Le ton monte entre le collectif d’Issa Tchiroma Bakary et le régime de Yaoundé.
L’avocat franco-mauritanien Me Jemal Taleb, membre du collectif de défense du candidat autoproclamé vainqueur de la présidentielle du 12 octobre 2025, a mis en garde le gouvernement camerounais contre les violations graves des droits humains et les exécutions extrajudiciaires commises depuis le scrutin.
Dans une déclaration publiée le 4 novembre, Me Taleb a averti que le collectif pourrait saisir la Cour pénale internationale (CPI)si les violences se poursuivent.

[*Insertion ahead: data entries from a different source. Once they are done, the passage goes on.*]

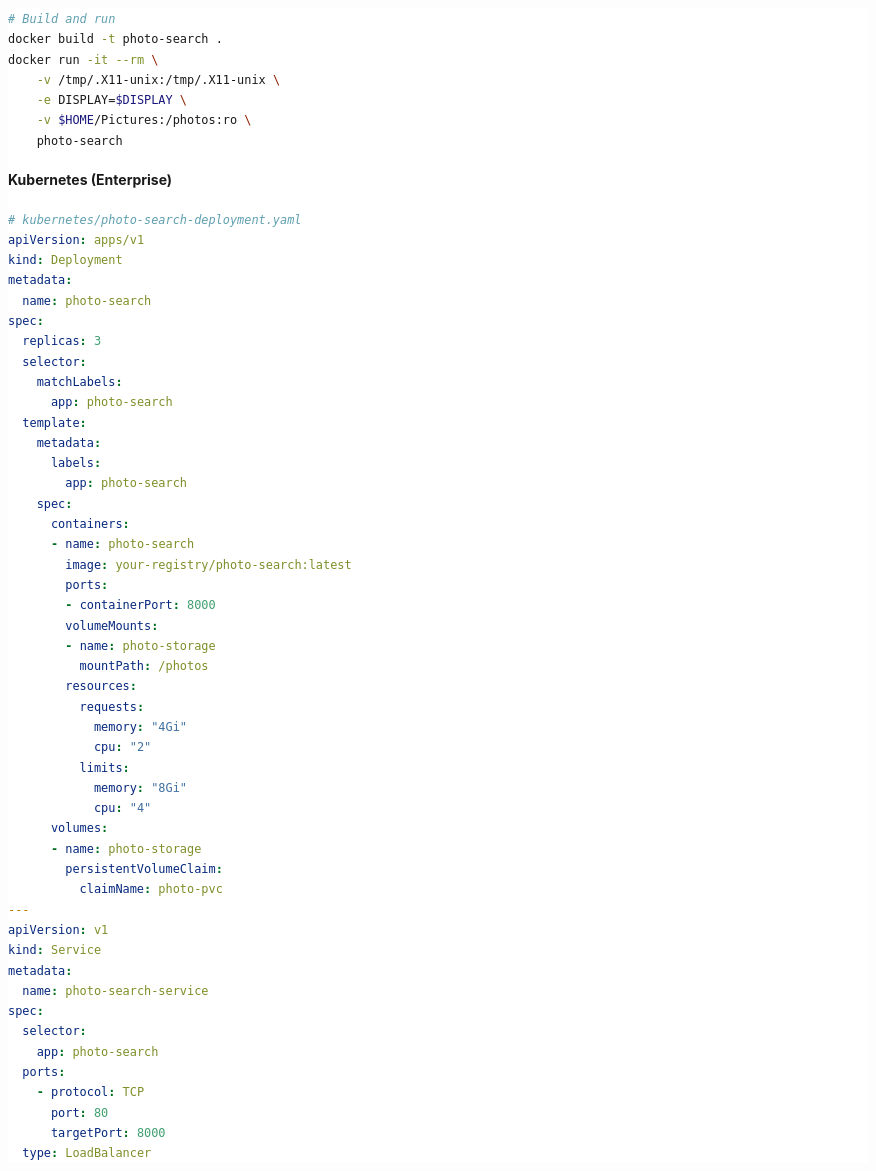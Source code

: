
 ```bash
# Build and run
docker build -t photo-search .
docker run -it --rm \
    -v /tmp/.X11-unix:/tmp/.X11-unix \
    -e DISPLAY=$DISPLAY \
    -v $HOME/Pictures:/photos:ro \
    photo-search
```

#### Kubernetes (Enterprise)

```yaml
# kubernetes/photo-search-deployment.yaml
apiVersion: apps/v1
kind: Deployment
metadata:
  name: photo-search
spec:
  replicas: 3
  selector:
    matchLabels:
      app: photo-search
  template:
    metadata:
      labels:
        app: photo-search
    spec:
      containers:
      - name: photo-search
        image: your-registry/photo-search:latest
        ports:
        - containerPort: 8000
        volumeMounts:
        - name: photo-storage
          mountPath: /photos
        resources:
          requests:
            memory: "4Gi"
            cpu: "2"
          limits:
            memory: "8Gi"
            cpu: "4"
      volumes:
      - name: photo-storage
        persistentVolumeClaim:
          claimName: photo-pvc
---
apiVersion: v1
kind: Service
metadata:
  name: photo-search-service
spec:
  selector:
    app: photo-search
  ports:
    - protocol: TCP
      port: 80
      targetPort: 8000
  type: LoadBalancer
```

« Le Cameroun est désormais dans une situation de violation manifeste de plusieurs conventions internationales relatives aux droits civils et politiques. L’impunité ne sera pas tolérée », a-t-il martelé.
L’avocat inscrit au Barreau de Paris affirme avoir entamé des démarches auprès d’organisations internationales et de chancelleries occidentales, afin d’obtenir des sanctions ciblées contre certains responsables du régime.
Il réclame aussi la libération des militants arrêtés, la fin des violences et le respect du droit à la contestation pacifique, appelant la communauté internationale à intervenir avant un « basculement irréparable ».